Bryant Brothers v. Wilson, Bank. Com.

69 S.W.2d 1020 | Ky. Ct. App. | 1934

Reversing. *579

In April, 1930, the People's Bank of Mt. Vernon, Ky., closed its doors, and it was taken in charge by the banking commissioner of Kentucky for the purpose of liquidation Before then, and while it was a going concern, the partnership firm of Bryant Bros., composed of L.D., O.D. and Emmit Bryant, executed three notes to the bank aggregating approximately $2,500, and which (or the renewals thereof) were unpaid at the time the banking commissioner assumed control. Later he filed these three consolidated actions (which were transferred to and tried in equity) against the surviving members of the partnership, and the personal representative of the deceased one (Emmit Bryant), who died a resident of Rockcastle county after the debts were created, wherein he sought judgment against the surviving partners and the personal representative of the deceased one for the balance due on each note. The personal representative of Emmit Bryant's estate was and is his surviving brother and partner, O.D. Bryant, and he was also appointed and qualified guardian for Emmit Bryant's two infant children and only heirs at law.

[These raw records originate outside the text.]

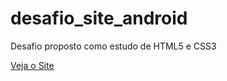 # desafio_site_android
 Desafio proposto como estudo de HTML5 e CSS3

 <a href="https://israelestabile.github.io/desafio_site_android/">Veja o Site</a>
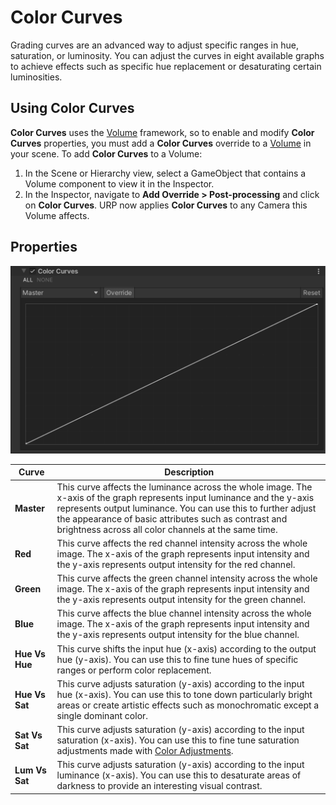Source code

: # Color Curves

Grading curves are an advanced way to adjust specific ranges in hue, saturation, or luminosity. You can adjust the curves in eight available graphs to achieve effects such as specific hue replacement or desaturating certain luminosities.

## Using Color Curves

**Color Curves** uses the [Volume](Volumes.md) framework, so to enable and modify **Color Curves** properties, you must add a **Color Curves** override to a [Volume](Volumes.md) in your scene. To add **Color Curves** to a Volume:

1. In the Scene or Hierarchy view, select a GameObject that contains a Volume component to view it in the Inspector.
2. In the Inspector, navigate to **Add Override > Post-processing** and click on **Color Curves**. URP now applies **Color Curves** to any Camera this Volume affects.

## Properties

![](Images/Inspectors/ColorCurves.png)

| **Curve**      | **Description**                                              |
| -------------- | ------------------------------------------------------------ |
| **Master**     | This curve affects the luminance across the whole image. The x-axis of the graph represents input luminance and the y-axis represents output luminance. You can use this to further adjust the appearance of basic attributes such as contrast and brightness across all color channels at the same time. |
| **Red**        | This curve affects the red channel intensity across the whole image. The x-axis of the graph represents input intensity and the y-axis represents output intensity for the red channel. |
| **Green**      | This curve affects the green channel intensity across the whole image. The x-axis of the graph represents input intensity and the y-axis represents output intensity for the green channel. |
| **Blue**       | This curve affects the blue channel intensity across the whole image. The x-axis of the graph represents input intensity and the y-axis represents output intensity for the blue channel. |
| **Hue Vs Hue** | This curve shifts the input hue (x-axis) according to the output hue (y-axis). You can use this to fine tune hues of specific ranges or perform color replacement. |
| **Hue Vs Sat** | This curve adjusts saturation (y-axis) according to the input hue (x-axis). You can use this to tone down particularly bright areas or create artistic effects such as monochromatic except a single dominant color. |
| **Sat Vs Sat** | This curve adjusts saturation (y-axis) according to the input saturation (x-axis). You can use this to fine tune saturation adjustments made with [Color Adjustments](Post-Processing-Color-Adjustments.md). |
| **Lum Vs Sat** | This curve adjusts saturation (y-axis) according to the input luminance (x-axis). You can use this to desaturate areas of darkness to provide an interesting visual contrast. |
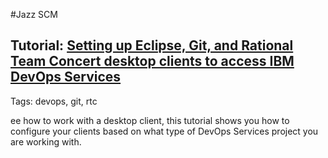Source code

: #Jazz SCM


## Tutorial: [Setting up Eclipse, Git, and Rational Team Concert desktop clients to access IBM DevOps Services](/tutorials/clients)
Tags: devops, git, rtc

ee how to work with a desktop client, this tutorial shows you how to configure your clients based on what type of DevOps Services project you are working with. 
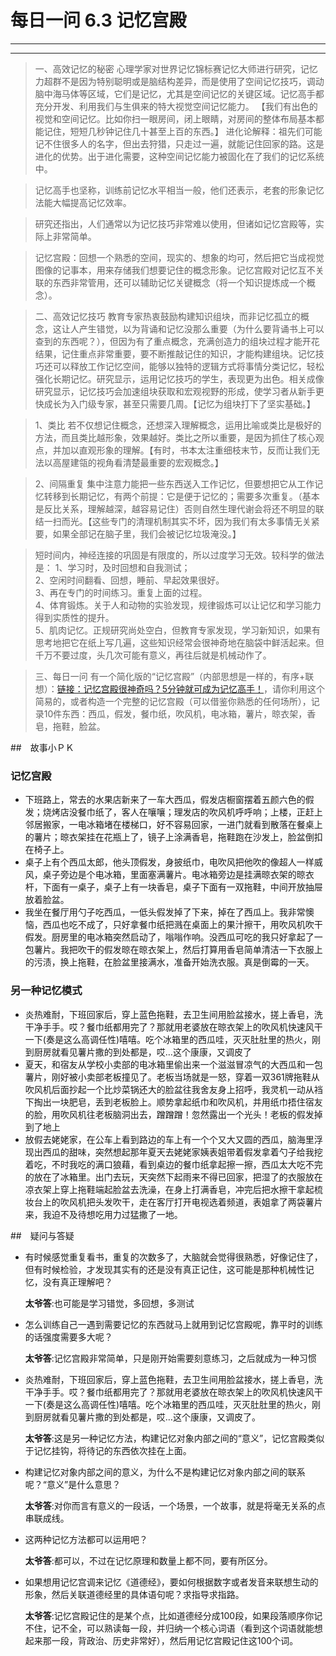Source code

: # 每日一问 6.3 记忆宫殿
---
<!-- toc -->
---

>一、高效记忆的秘密
心理学家对世界记忆锦标赛记忆大师进行研究，记忆力超群不是因为特别聪明或是脑结构差异，而是使用了空间记忆技巧，调动脑中海马体等区域，它们是记忆，尤其是空间记忆的关键区域。记忆高手都充分开发、利用我们与生俱来的特大视觉空间记忆能力。
【我们有出色的视觉和空间记忆。比如你扫一眼房间，闭上眼睛，对房间的整体布局基本都能记住，短短几秒钟记住几十甚至上百的东西。】
进化论解释：祖先们可能记不住很多人的名字，但出去狩猎，只走过一遍，就能记住回家的路。这是进化的优势。出于进化需要，这种空间记忆能力被固化在了我们的记忆系统中。

>记忆高手也坚称，训练前记忆水平相当一般，他们还表示，老套的形象记忆法能大幅提高记忆效率。

>研究还指出，人们通常以为记忆技巧非常难以使用，但诸如记忆宫殿等，实际上非常简单。

>记忆宫殿：回想一个熟悉的空间，现实的、想象的均可，然后把它当成视觉图像的记事本，用来存储我们想要记住的概念形象。记忆宫殿对记忆互不关联的东西非常管用，还可以辅助记忆关键概念（将一个知识提炼成一个概念）。

>二、高效记忆技巧
教育专家热衷鼓励构建知识组块，而非记忆孤立的概念，这让人产生错觉，以为背诵和记忆没那么重要（为什么要背诵书上可以查到的东西呢？），但因为有了重点概念，充满创造力的组块过程才能开花结果，记住重点非常重要，要不断推敲记住的知识，才能构建组块。记忆技巧还可以释放工作记忆空间，能够以独特的逻辑方式将事情分类记忆，轻松强化长期记忆。研究显示，运用记忆技巧的学生，表现更为出色。相关成像研究显示，记忆技巧会加速组块获取和宏观视野的形成，使学习者从新手更快成长为入门级专家，甚至只需要几周。【记忆为组块打下了坚实基础。】

>1、类比
若不仅想记住概念，还想深入理解概念，运用比喻或类比是极好的方法，而且类比越形象，效果越好。类比之所以重要，是因为抓住了核心观点，并加以直观形象的理解。【有时，书本太注重细枝末节，反而让我们无法以高屋建瓴的视角看清楚最重要的宏观概念。】

>2、间隔重复
集中注意力能把一些东西送入工作记忆，但要想把它从工作记忆转移到长期记忆，有两个前提：它是便于记忆的；需要多次重复。（基本是反比关系，理解越深，越容易记住）否则自然生理代谢会将还不明显的联结一扫而光。【这些专门的清理机制其实不坏，因为我们有太多事情无关紧要，如果全部记在脑子里，我们会被记忆垃圾淹没。】

>短时间内，神经连接的巩固是有限度的，所以过度学习无效。较科学的做法是：
>1、学习时，及时回想和自我测试；  
2、空闲时间翻看、回想，睡前、早起效果很好。  
3、再在专门的时间练习。重复上面的过程。  
4、体育锻炼。关于人和动物的实验发现，规律锻炼可以让记忆和学习能力得到实质性的提升。  
5、肌肉记忆。正规研究尚处空白，但教育专家发现，学习新知识，如果有思考地把它在纸上写几遍，这些知识经常会很神奇地在脑袋中鲜活起来。但千万不要过度，头几次可能有意义，再往后就是机械动作了。

>三、每日一问
有一个简化版的“记忆宫殿”（内部思想是一样的，有序+联想）：[链接：记忆宫殿很神奇吗？5分钟就可成为记忆高手！](https://mp.weixin.qq.com/s?__biz=MzI2NzM4NDgyNQ==&mid=2247483765&idx=1&sn=2c8c618ac65277b695fb170176e8e965&chksm=eafee3e3dd896af573b834c5ea027775732651527ea42b2d2dd52137f9ecec85834b24e38349#rd)，请你利用这个简易的，或者构造一个完整的记忆宫殿（可以借鉴你熟悉的任何场所），记录10件东西：西瓜，假发，餐巾纸，吹风机，电冰箱，薯片，晾衣架，香皂，拖鞋，脸盆。

##　故事小ＰＫ
### 记忆宫殿
 - 下班路上，常去的水果店新来了一车大西瓜，假发店橱窗摆着五颜六色的假发；烧烤店没餐巾纸了，客人在嚷嚷；理发店的吹风机呼呼响；上楼，正赶上邻居搬家，一电冰箱堵在楼梯口，好不容易回家，一进门就看到散落在餐桌上的薯片；晾衣架挂在花瓶上了，镜子上涂满香皂，拖鞋跑在沙发上，脸盆倒扣在椅子上。
 - 桌子上有个西瓜太郎，他头顶假发，身披纸巾，电吹风把他吹的像超人一样威风，桌子旁边是个电冰箱，里面塞满薯片。电冰箱旁边是挂满晾衣架的晾衣杆，下面有一桌子，桌子上有一块香皂，桌子下面有一双拖鞋，中间开放抽屉放着脸盆。
 - 我坐在餐厅用勺子吃西瓜，一低头假发掉了下来，掉在了西瓜上。我非常懊恼，西瓜也吃不成了，只好拿餐巾纸把溅在桌面上的果汁擦干，用吹风机吹干假发。厨房里的电冰箱突然启动了，嗡嗡作响。没西瓜可吃的我只好拿起了一包薯片。我把吹干的假发晾在晾衣架上，然后打算用香皂简单清洁一下衣服上的污渍，换上拖鞋，在脸盆里接满水，准备开始洗衣服。真是倒霉的一天。

### 另一种记忆模式
- 炎热难耐，下班回家后，穿上蓝色拖鞋，去卫生间用脸盆接水，搓上香皂，洗干净手手。哎？餐巾纸都用完了？那就用老婆放在晾衣架上的吹风机快速风干一下(奏是这么高调任性)嘻嘻。吃个冰箱里的西瓜哇，灭灭肚肚里的热火，刚到厨房就看见薯片撒的到处都是，哎…这个康康，又调皮了
- 夏天，和宿友从学校小卖部的电冰箱里偷出来一个滋滋冒凉气的大西瓜和一包薯片，刚好被小卖部老板撞见了。老板当场就是一怒，穿着一双361牌拖鞋从吹风机后面抄起一个比炒菜锅还大的脸盆往我舍友身上招呼，我灵机一动从裆下掏出一块肥皂，丢到老板脸上。顺势拿起纸巾和吹风机，并用纸巾捂住宿友的脸，用吹风机往老板脑洞出去，蹭蹭蹭！忽然露出一个光头！老板的假发掉到了地上
- 放假去姥姥家，在公车上看到路边的车上有一个个又大又圆的西瓜，脑海里浮现出西瓜的甜味，突然想起那年夏天去姥姥家姨表姐带着假发拿着勺子给我挖着吃，不时我吃的满口狼藉，看到桌边的餐巾纸拿起擦一擦，西瓜太大吃不完的放在了冰箱里。出门去玩，天突然下起雨来不得已回家，把湿了的衣服放在凉衣架上穿上拖鞋端起脸盆去洗澡，在身上打满香皂，冲完后把水擦干拿起梳妆台上的吹风机把头发吹干，走在客厅打开电视选着频道，表姐拿了两袋薯片来，我迫不及待想吃用力过猛撒了一地。

##　疑问与答疑
- 有时候感觉重复看书，重复的次数多了，大脑就会觉得很熟悉，好像记住了，但有时候检验，才发现其实有的还是没有真正记住，这可能是那种机械性记忆，没有真正理解吧？  

  **太爷答**:也可能是学习错觉，多回想，多测试
- 怎么训练自己一遇到需要记忆的东西就马上就用到记忆宫殿呢，靠平时的训练的话强度需要多大呢？

  **太爷答**:记忆宫殿非常简单，只是刚开始需要刻意练习，之后就成为一种习惯
- 炎热难耐，下班回家后，穿上蓝色拖鞋，去卫生间用脸盆接水，搓上香皂，洗干净手手。哎？餐巾纸都用完了？那就用老婆放在晾衣架上的吹风机快速风干一下(奏是这么高调任性)嘻嘻。吃个冰箱里的西瓜哇，灭灭肚肚里的热火，刚到厨房就看见薯片撒的到处都是，哎…这个康康，又调皮了。  

  **太爷答**:这是另一种记忆方法，构建记忆对象内部之间的“意义”，记忆宫殿类似于记忆挂钩，将待记的东西依次挂在上面。
- 构建记忆对象内部之间的意义，为什么不是构建记忆对象内部之间的联系呢？“意义”是什么意思？

  **太爷答**:对你而言有意义的一段话，一个场景，一个故事，就是将毫无关系的点串联成线。
- 这两种记忆方法都可以运用吧？

  **太爷答**:都可以，不过在记忆原理和数量上都不同，要有所区分。
- 如果想用记忆宫调来记忆《道德经》，要如何根据数字或者发音来联想生动的形象，然后关联道德经里的具体语句呢？求指导求指路。

  **太爷答**:记忆宫殿记住的是某个点，比如道德经分成100段，如果段落顺序你记不住，记不全，可以熟读每一段，并归纳一个核心词语（看到这个词语就能想起来那一段，背政治、历史非常好），然后用记忆宫殿记住这100个词。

The answer filed in each case admitted the execution of the notes, but pleaded these offsets: (1) A deposit account in the bank of Emmit Bryant individually amounting to $1,450, less a 10 per cent. dividend paid by the commissioner; (2) a deposit account of $76.92 standing in the name of O.D. Bryant as administrator; and (3) a deposit account of $2,370.97 standing in the name of O.D. Bryant, guardian for his wards. Plaintiff's demurrer to that pleading, relying on such set-off items, was sustained as to the guardian's account, but was overruled as to the other two, and, the parties declining to plead further, judgment was rendered accordingly, and this appeal is prosecuted therefrom by the defendants seeking a reversal of the judgment in so far as it disallowed the guardian's account to be set off against the remaining portion of the aggregate indebtedness after crediting thereon the other two offsets.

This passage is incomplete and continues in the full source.